WHAT YOU HAVE TO DO>
Among the entries below, find the line with "In addition to", then quote it and each following line up to and including the line with "la clase CeldasPuertos.", and nothing else.

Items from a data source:

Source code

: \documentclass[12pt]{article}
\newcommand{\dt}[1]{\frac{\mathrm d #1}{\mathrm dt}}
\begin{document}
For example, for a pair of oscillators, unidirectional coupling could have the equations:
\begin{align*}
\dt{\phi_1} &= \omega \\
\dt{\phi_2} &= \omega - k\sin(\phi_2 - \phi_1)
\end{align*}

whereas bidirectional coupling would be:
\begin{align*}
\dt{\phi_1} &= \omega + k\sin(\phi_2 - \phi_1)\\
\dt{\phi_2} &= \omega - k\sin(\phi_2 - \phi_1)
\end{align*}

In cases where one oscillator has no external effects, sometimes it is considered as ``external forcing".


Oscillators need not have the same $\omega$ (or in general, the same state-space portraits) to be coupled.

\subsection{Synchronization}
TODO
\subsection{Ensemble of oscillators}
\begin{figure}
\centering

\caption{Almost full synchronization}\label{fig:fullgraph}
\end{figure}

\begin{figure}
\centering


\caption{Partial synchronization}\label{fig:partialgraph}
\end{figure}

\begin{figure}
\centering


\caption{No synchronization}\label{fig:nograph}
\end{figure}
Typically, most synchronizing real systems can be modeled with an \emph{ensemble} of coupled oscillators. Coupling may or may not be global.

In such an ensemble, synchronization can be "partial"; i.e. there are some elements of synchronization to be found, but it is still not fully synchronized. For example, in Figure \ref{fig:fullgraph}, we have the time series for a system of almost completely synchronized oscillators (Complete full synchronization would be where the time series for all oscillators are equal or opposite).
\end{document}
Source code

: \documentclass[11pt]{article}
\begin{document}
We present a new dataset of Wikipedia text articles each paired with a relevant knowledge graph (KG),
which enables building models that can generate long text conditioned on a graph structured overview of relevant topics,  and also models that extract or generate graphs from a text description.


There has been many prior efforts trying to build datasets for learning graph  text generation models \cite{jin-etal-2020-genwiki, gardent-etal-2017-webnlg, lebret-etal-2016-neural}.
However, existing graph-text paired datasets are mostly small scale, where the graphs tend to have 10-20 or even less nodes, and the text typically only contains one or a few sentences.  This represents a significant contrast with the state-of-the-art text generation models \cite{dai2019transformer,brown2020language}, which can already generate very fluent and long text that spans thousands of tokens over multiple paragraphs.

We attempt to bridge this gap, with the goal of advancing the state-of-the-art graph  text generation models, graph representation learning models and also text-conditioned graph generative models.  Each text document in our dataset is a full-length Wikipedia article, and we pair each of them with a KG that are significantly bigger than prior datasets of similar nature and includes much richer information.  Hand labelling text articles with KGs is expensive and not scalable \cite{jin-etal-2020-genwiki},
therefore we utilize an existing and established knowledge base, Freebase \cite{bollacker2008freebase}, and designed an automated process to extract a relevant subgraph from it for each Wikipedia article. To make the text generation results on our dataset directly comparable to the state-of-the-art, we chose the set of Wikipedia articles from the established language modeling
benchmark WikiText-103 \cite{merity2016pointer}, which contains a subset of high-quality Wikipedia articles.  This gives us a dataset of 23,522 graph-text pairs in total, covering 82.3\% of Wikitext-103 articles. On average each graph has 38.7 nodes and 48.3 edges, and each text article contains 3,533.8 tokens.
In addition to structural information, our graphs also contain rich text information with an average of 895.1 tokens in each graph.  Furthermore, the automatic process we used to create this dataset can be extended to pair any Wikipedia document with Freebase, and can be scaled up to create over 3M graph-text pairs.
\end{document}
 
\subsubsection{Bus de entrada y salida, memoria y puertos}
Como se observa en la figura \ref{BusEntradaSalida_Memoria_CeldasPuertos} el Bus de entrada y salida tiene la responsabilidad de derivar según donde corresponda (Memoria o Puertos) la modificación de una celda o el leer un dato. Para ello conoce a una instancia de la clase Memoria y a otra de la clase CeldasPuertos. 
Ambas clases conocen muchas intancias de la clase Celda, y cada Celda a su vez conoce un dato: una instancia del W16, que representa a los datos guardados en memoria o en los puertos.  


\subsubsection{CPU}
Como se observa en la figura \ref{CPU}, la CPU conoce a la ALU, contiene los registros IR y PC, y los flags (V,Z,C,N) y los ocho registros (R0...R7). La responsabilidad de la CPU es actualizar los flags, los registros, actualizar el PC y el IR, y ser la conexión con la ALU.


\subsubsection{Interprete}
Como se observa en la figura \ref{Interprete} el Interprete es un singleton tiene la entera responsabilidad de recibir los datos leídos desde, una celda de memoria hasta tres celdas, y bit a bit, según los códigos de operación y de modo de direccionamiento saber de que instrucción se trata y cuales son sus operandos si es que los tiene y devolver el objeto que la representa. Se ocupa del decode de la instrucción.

FINISHED EXERCISE>
In addition to structural information, our graphs also contain rich text information with an average of 895.1 tokens in each graph.  Furthermore, the automatic process we used to create this dataset can be extended to pair any Wikipedia document with Freebase, and can be scaled up to create over 3M graph-text pairs.
\end{document}
 
\subsubsection{Bus de entrada y salida, memoria y puertos}
Como se observa en la figura \ref{BusEntradaSalida_Memoria_CeldasPuertos} el Bus de entrada y salida tiene la responsabilidad de derivar según donde corresponda (Memoria o Puertos) la modificación de una celda o el leer un dato. Para ello conoce a una instancia de la clase Memoria y a otra de la clase CeldasPuertos. 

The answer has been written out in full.